RFR(S): 8188122: Path length limits on Windows leads to obscure class loading failures

Calvin Cheung calvin.cheung at oracle.com
Wed Nov 1 19:07:26 UTC 2017



On 10/27/17, 12:55 AM, Thomas Stüfe wrote:
> Hi Calvin,
>
> On Fri, Oct 27, 2017 at 2:03 AM, Calvin Cheung 
> <calvin.cheung at oracle.com <mailto:calvin.cheung at oracle.com>> wrote:
>
>     Hi Thomas,
>
>     On 10/25/17, 11:54 PM, Thomas Stüfe wrote:
>
>         Hi Calvin,
>
>         this is a worthwhile addition, thank you for your work!
>
>     Thanks for your review.
>
>
> Thanks for your work :)
>
> First off, there is another issue in file_attribute_data_to_stat().
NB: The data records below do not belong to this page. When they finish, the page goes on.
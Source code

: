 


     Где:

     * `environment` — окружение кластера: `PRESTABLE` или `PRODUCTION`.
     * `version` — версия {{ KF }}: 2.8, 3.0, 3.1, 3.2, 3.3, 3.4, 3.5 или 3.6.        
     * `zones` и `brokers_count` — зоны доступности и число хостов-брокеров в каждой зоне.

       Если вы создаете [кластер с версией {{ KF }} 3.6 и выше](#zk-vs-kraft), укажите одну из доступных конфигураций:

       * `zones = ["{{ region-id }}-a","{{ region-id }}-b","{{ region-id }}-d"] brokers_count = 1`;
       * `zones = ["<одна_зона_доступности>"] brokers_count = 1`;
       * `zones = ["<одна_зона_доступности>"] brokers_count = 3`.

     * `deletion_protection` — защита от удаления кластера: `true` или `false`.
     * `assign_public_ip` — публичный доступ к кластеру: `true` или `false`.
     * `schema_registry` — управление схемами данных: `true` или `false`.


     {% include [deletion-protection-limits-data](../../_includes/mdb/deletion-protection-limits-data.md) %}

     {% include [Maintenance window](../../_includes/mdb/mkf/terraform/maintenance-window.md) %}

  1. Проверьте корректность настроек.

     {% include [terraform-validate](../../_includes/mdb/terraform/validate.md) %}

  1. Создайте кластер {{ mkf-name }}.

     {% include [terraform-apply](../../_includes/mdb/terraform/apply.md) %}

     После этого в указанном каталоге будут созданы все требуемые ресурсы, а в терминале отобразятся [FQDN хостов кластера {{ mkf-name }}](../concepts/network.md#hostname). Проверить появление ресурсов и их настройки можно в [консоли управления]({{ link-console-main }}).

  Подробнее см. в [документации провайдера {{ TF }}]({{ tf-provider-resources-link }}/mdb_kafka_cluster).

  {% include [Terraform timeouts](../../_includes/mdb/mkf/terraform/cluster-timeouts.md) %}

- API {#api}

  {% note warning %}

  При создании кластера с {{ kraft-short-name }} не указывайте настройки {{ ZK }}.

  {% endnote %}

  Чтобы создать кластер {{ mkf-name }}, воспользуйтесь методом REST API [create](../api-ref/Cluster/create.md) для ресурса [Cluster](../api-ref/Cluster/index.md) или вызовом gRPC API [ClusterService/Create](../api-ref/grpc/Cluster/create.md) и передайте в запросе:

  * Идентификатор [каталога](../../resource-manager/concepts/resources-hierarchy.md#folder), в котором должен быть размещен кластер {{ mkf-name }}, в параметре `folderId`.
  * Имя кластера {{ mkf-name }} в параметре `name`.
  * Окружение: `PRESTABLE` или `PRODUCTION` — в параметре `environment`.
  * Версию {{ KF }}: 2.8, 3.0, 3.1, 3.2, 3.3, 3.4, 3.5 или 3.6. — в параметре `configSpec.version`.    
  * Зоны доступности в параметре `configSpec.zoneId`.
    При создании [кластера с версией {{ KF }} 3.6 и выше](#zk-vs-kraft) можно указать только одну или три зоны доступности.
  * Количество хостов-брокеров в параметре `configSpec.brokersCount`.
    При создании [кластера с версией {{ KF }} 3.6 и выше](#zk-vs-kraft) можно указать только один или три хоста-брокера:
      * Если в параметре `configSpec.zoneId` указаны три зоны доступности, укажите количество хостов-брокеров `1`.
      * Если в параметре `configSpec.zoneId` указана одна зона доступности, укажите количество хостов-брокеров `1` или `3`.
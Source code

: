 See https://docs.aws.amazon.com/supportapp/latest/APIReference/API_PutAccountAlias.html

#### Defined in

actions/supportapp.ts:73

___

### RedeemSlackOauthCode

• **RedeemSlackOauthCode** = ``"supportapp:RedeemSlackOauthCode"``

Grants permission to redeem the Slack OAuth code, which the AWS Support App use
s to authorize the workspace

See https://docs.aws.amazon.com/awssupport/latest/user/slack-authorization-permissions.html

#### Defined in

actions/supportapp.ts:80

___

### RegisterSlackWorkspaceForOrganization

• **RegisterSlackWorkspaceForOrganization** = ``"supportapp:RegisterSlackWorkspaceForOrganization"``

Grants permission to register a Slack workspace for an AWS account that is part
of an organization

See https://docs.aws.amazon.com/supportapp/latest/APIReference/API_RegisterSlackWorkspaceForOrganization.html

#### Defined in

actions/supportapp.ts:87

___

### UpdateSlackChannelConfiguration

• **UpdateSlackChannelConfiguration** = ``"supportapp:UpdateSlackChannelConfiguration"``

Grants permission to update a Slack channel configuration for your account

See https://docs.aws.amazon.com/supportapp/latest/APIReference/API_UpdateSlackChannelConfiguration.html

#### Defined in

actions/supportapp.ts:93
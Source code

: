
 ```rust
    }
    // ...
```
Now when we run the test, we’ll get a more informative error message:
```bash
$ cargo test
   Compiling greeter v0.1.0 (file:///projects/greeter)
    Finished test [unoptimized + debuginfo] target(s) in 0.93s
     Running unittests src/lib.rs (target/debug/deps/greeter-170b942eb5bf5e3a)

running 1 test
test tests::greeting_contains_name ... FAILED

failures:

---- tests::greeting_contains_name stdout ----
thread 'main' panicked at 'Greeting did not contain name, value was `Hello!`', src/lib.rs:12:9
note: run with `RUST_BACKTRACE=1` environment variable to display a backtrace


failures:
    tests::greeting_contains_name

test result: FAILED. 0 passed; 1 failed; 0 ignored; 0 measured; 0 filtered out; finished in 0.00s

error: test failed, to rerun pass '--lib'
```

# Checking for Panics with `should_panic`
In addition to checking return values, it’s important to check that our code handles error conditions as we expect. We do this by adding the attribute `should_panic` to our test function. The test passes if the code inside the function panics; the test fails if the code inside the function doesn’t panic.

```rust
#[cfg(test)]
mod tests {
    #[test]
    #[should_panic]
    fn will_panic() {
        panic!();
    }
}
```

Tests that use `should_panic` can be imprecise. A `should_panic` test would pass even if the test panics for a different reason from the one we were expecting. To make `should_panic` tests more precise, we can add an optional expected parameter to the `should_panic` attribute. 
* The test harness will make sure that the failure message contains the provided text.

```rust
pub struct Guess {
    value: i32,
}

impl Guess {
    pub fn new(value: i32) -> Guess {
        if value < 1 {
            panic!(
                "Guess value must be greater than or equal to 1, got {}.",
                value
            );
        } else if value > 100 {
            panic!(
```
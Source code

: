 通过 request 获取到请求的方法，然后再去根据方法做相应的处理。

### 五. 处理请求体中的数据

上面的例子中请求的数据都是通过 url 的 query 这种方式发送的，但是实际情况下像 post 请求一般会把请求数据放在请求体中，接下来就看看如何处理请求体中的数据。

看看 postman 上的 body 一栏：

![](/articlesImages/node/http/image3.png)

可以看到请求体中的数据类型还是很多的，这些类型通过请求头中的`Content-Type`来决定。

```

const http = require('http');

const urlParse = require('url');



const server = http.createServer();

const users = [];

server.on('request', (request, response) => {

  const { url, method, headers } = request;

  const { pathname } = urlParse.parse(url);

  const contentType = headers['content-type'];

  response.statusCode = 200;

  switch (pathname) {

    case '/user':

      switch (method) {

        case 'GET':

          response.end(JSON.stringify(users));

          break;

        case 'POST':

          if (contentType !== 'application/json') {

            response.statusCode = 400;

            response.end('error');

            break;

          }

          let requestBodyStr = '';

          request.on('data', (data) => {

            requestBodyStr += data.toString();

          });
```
We 
> actually had this issue before, but your work uncovered it:
>
> According to POSIX 
> (http://pubs.opengroup.org/onlinepubs/009695399/basedefs/sys/stat.h.html) 
> and every unix manpage I looked at (solaris, linux, aix..), st_ctime 
> is not the file creation time but the last time file status was 
> changed. Only Microsoft gets this wrong in their posix layer, its 
> stat() function returns 
>  (https://msdn.microsoft.com/en-us/library/14h5k7ff.aspx) creation 
> time in st_ctime.
>
> But as os::stat() is a platform independent layer, I'd say we should 
> behave the same on all platforms, and that would be the Posix way.
>
> I did not find any code calling os::stat() and using st_ctime, so this 
> is still save to change for windows. (Note that I found that 
> perfMemory_xxx.cpp uses plain OS ::stat and misuses ctime as "creation 
> time" - I opened a bug for that 
> (https://bugs.openjdk.java.net/browse/JDK-8190260 - but that does not 
> affect us, as they do not call os::stat()).
>
> There is one more complication: in os::stat() we use plain ::stat() in 
> the single byte case.:
>
> *+ if (strlen(path) < MAX_PATH) {*
> *+     ret = ::stat(pathbuf, sbuf);*
> *+   } else {*
> *
> *
> But ::stat() on Windows is broken, as I wrote above. We should not use 
> it, especially not if we change the meaing of st_ctime in the double 
> byte path.
>
> My suggestion would be to just always call GetFileAttributes(), also 
> for the single byte path. A very simple solution would be to just 
> always go the double byte path with UNC translation, regardless of the 
> path length. Or, if you are worried about performance, for paths 
> shorter than MAX_PATH we use GetFileAttributesA(), for longer paths 
> GetFileAttributesW with UNC translation. In both cases you get 
> a WIN32_FILE_ATTRIBUTE_DATA which you can feed tp your  
> file_attribute_data_to_stat() routine and have the struct stat you 
> return be always consistent.
I ran into an issue with the dwFileAttributes value for a jar file. On 
Windows Server O/S, the value is set to 0x2020 which is 
(FILE_ATTRIBUTE_NOT_CONTENT_INDEXED | FILE_ATTRIBUTE_ARCHIVE) but on a 
desktop O/S like Windows 7, it is set to 0x0020 which is just 
FILE_ATTRIBUTE_ARCHIVE. I've fixed it in file_attribute_data_to_stat().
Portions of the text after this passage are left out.